Nos Estados Unidos, as emendas constitucionais números 13 e 14 serviram de ponte para que brancos e negros, nortistas e sulistas, encontrassem do outro lado do rubicão sangrento o fim da guerra civil. Aboliu-se a escravidão e assegurou-se igualdade de direitos. Emendas constitucionais podem pavimentar a avenida para uma reconciliação nacional. Na Coréia do Sul, essa foi a trilha rasgada na montanha das desavenças internas e externas que marcam a história de um país repleto de cicatrizes.

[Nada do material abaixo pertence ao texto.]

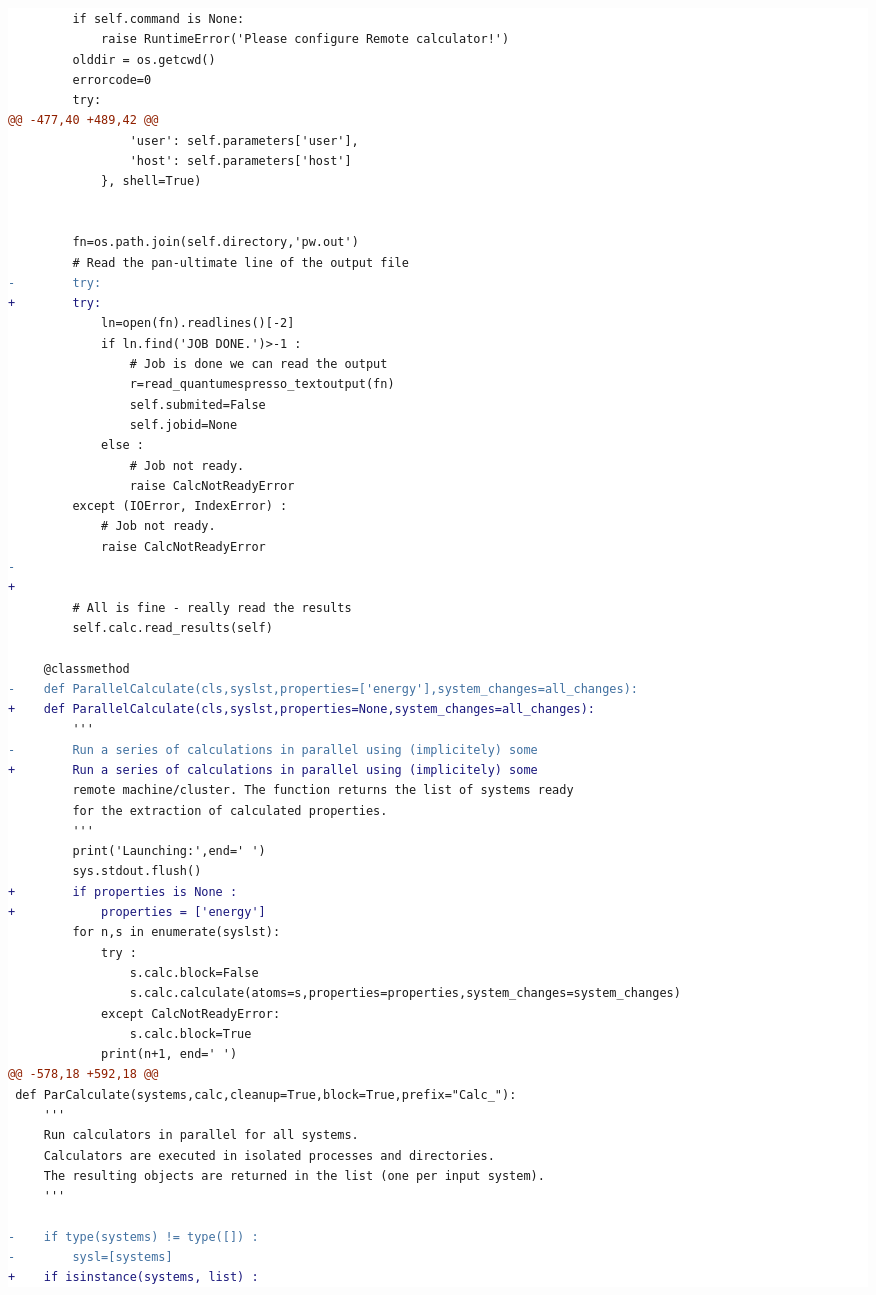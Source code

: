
 ```diff
         if self.command is None:
             raise RuntimeError('Please configure Remote calculator!')
         olddir = os.getcwd()
         errorcode=0
         try:
@@ -477,40 +489,42 @@
                 'user': self.parameters['user'],
                 'host': self.parameters['host']
             }, shell=True)
                 
         
         fn=os.path.join(self.directory,'pw.out')
         # Read the pan-ultimate line of the output file
-        try: 
+        try:
             ln=open(fn).readlines()[-2]
             if ln.find('JOB DONE.')>-1 :
                 # Job is done we can read the output
                 r=read_quantumespresso_textoutput(fn)
                 self.submited=False
                 self.jobid=None
             else :
                 # Job not ready.
                 raise CalcNotReadyError
         except (IOError, IndexError) :
             # Job not ready.
             raise CalcNotReadyError
-        
+
         # All is fine - really read the results
         self.calc.read_results(self)
 
     @classmethod
-    def ParallelCalculate(cls,syslst,properties=['energy'],system_changes=all_changes):
+    def ParallelCalculate(cls,syslst,properties=None,system_changes=all_changes):
         '''
-        Run a series of calculations in parallel using (implicitely) some 
+        Run a series of calculations in parallel using (implicitely) some
         remote machine/cluster. The function returns the list of systems ready
         for the extraction of calculated properties.
         '''
         print('Launching:',end=' ')
         sys.stdout.flush()
+        if properties is None :
+            properties = ['energy']
         for n,s in enumerate(syslst):
             try :
                 s.calc.block=False
                 s.calc.calculate(atoms=s,properties=properties,system_changes=system_changes)
             except CalcNotReadyError:
                 s.calc.block=True
             print(n+1, end=' ')
@@ -578,18 +592,18 @@
 def ParCalculate(systems,calc,cleanup=True,block=True,prefix="Calc_"):
     '''
     Run calculators in parallel for all systems.
     Calculators are executed in isolated processes and directories.
     The resulting objects are returned in the list (one per input system).
     '''
 
-    if type(systems) != type([]) :
-        sysl=[systems]
+    if isinstance(systems, list) :
```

Em 29 de outubro de 1987, em resposta ao anseio por democracia e pela garantia dos direitos básicos, os partidos da situação e da oposição concordaram em estabelecer, pela primeira vez na história da Coréia do Sul, uma Corte Constitucional. Recolheram as armas do ódio e apresentaram a bandeira branca da conciliação. Situação e oposição aprovaram uma emenda à Constituição de 1948. Em 5 de agosto de 1988, como previsto no art. 113-3 da Constituição, entrou em vigor a Lei da Corte Constitucional. Em 15 de setembro do mesmo ano nove juízes foram nomeados. Então tudo começou.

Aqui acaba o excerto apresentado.